There’s a song called “Chimp Necropsy,” which may or may not be about those poor medical-experiment chimps in Alamogordo. I can’t make out the lyrics here to save my life. I’m not sure what “Goat Throat” is about, either. Maybe The Scrams are trying to warn the world about some sort of human-animal hybrid.

Whatever, it’s an irresistible little tune with just a hint of ’60s-style soul. “Space Jeeps” is a science-fiction adventure, while “Cry, Cry Cry” almost sounds like The Fleshtones mangling Dion & The Belmonts’ “Teenager in Love.”

I’d be proud to have The Scrams in my backyard. If you want a hard copy of the CD, you’ll have to buy it from The Scrams. You can download the MP3 version for free at www.thescrams.com.


* Curry Up: It’s The Tandoori Knights by The Tandoori Knights Canadian rockabilly Bloodshot Bill might be the logical person to step in and heal the rift between King Khan and BBQ (Mark Sultan), who split up earlier this year after a disastrous Asian/Australian tour.

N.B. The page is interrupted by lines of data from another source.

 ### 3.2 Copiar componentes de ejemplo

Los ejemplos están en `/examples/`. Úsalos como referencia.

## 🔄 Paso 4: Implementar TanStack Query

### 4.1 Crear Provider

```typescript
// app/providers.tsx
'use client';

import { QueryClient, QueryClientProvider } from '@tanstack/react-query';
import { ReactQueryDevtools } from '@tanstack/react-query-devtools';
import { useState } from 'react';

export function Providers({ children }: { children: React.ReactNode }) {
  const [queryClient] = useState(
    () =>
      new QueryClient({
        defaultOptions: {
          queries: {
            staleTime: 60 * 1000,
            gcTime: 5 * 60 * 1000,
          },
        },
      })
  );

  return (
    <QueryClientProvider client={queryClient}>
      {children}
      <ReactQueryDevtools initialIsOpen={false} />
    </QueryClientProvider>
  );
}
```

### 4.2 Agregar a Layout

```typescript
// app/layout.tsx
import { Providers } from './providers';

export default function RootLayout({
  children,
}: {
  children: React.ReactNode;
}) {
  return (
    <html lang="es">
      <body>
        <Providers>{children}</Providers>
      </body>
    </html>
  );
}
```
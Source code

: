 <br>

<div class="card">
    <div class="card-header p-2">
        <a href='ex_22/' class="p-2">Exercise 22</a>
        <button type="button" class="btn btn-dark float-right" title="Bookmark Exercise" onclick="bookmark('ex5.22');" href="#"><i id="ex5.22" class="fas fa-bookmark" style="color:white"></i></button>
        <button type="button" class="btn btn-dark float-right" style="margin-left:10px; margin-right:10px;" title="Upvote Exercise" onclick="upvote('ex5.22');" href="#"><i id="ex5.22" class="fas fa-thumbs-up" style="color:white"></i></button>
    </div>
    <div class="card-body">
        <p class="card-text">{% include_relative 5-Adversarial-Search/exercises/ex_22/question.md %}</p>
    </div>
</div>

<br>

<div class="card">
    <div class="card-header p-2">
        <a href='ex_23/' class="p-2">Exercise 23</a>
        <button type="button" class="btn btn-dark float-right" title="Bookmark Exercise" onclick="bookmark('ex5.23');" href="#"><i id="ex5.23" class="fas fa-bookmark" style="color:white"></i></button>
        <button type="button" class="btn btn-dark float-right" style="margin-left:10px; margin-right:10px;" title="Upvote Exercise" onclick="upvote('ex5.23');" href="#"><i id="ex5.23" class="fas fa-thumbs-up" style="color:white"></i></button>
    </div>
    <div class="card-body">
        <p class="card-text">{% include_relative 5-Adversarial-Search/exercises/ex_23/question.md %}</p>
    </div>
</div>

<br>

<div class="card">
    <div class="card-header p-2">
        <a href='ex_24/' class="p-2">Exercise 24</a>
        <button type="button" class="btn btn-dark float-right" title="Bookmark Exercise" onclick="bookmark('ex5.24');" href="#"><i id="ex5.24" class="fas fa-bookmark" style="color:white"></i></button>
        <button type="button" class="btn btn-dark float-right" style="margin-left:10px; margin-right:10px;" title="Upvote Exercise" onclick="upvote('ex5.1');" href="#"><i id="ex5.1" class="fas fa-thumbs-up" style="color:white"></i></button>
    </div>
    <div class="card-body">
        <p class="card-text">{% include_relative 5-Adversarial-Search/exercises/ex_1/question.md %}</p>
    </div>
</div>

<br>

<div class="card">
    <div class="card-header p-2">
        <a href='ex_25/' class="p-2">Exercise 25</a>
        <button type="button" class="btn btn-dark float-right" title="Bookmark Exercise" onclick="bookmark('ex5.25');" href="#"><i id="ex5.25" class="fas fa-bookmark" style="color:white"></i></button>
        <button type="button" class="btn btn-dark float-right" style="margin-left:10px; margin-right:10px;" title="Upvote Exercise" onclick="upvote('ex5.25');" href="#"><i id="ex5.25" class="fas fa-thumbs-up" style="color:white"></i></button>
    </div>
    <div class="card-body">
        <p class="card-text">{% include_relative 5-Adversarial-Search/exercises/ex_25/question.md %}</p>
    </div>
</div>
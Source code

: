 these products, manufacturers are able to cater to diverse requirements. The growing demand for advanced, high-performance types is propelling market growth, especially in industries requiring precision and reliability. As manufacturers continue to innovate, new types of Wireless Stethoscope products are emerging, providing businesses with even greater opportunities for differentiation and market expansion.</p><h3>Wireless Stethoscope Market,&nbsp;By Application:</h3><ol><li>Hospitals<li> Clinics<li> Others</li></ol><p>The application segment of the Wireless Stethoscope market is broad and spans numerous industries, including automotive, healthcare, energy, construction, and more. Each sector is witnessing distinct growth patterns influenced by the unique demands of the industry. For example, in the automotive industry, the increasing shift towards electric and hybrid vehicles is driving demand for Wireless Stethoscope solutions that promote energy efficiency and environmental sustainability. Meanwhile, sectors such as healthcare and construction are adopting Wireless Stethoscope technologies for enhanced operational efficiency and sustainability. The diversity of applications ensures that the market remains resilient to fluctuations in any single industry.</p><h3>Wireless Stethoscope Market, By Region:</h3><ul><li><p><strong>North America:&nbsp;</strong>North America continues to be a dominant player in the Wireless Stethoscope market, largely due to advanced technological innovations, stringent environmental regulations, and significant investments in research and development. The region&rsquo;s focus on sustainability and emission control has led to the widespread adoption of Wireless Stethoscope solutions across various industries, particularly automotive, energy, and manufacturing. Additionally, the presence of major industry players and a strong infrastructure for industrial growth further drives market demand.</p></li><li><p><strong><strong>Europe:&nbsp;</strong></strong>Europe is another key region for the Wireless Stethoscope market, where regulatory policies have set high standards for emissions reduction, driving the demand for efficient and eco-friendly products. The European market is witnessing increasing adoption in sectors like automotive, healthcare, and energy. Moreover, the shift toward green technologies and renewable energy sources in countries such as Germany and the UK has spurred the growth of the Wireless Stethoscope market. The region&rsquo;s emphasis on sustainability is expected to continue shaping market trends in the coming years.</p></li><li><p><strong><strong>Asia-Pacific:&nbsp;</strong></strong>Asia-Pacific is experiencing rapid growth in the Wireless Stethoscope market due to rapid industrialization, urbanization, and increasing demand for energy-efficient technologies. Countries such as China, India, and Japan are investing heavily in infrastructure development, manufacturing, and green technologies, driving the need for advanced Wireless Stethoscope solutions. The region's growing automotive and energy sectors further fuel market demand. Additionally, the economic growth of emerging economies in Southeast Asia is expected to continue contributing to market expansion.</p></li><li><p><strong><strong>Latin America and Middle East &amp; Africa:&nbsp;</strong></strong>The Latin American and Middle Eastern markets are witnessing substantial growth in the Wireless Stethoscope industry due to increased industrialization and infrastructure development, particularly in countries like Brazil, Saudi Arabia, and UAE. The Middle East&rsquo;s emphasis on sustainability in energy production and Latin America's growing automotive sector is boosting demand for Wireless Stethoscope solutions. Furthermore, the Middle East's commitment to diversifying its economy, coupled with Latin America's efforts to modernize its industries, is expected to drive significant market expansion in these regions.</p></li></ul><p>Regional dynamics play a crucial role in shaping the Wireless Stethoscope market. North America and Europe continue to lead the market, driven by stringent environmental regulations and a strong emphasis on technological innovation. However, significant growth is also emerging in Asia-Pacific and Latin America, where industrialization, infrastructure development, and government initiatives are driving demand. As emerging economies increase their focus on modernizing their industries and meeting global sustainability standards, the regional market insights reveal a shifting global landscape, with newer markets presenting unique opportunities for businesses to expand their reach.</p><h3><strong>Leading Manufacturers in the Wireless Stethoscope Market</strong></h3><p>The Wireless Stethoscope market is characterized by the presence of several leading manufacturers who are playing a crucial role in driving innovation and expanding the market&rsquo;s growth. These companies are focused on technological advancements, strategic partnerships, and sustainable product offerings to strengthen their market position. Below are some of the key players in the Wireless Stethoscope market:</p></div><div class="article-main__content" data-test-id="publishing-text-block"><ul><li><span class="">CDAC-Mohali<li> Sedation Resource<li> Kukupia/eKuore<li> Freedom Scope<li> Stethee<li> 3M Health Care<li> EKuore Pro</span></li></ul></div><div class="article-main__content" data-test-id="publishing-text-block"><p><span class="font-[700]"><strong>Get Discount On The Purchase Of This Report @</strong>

After all, just this year Bloodshot Bill has released records with both — recording as The Ding-Dongs with Sultan and as The Tandoori Knights with Khan. Maybe he can instigate the melding of the two — a trio to be known as “The Tandoori Dongs.”


If I had to choose between the two, Tandoori Knights would get my nod. It’s got the same spirit of lo-fi rockabilly zaniness as The Ding-Dongs, but there’s also a flavor of East Indian exotica. (Both Knights are Indian. Arish Khan is of East Indian heritage, while Bloodshot Bill is Native American. And both were born in an exotic foreign country called Canada.)

“Pretty Please,” which opens the album, kicks off with a slow, slinky slide guitar. It sounds like a crude ditty beginning for what could, but never quite does, blossom into a huge Bollywood ballad. Other diamonds here include the rocking “Dress On,” a takeoff on Mitch Ryder’s “Devil in a Blue Dress” and “Big Belly Giant,” which features a dangerous sax and a chicken-lickin’ guitar while the Tandooris sing “eeny meenie miney moe.”

But my favorite is the sour-grapes dismissal of America’s oldest teenager on the song “Bandstand.” The boys protest in the refrain, “They won’t let Tandooris play on the Bandstand!” Come on, Dick, let ’em on the show! I don’t care if American Band did go off the air more than 20 years ago.

Consumer warning! I notice that a new copy of this CD is available for $23 and change from Amazon. But you can get it for $10 on the Norton Records site.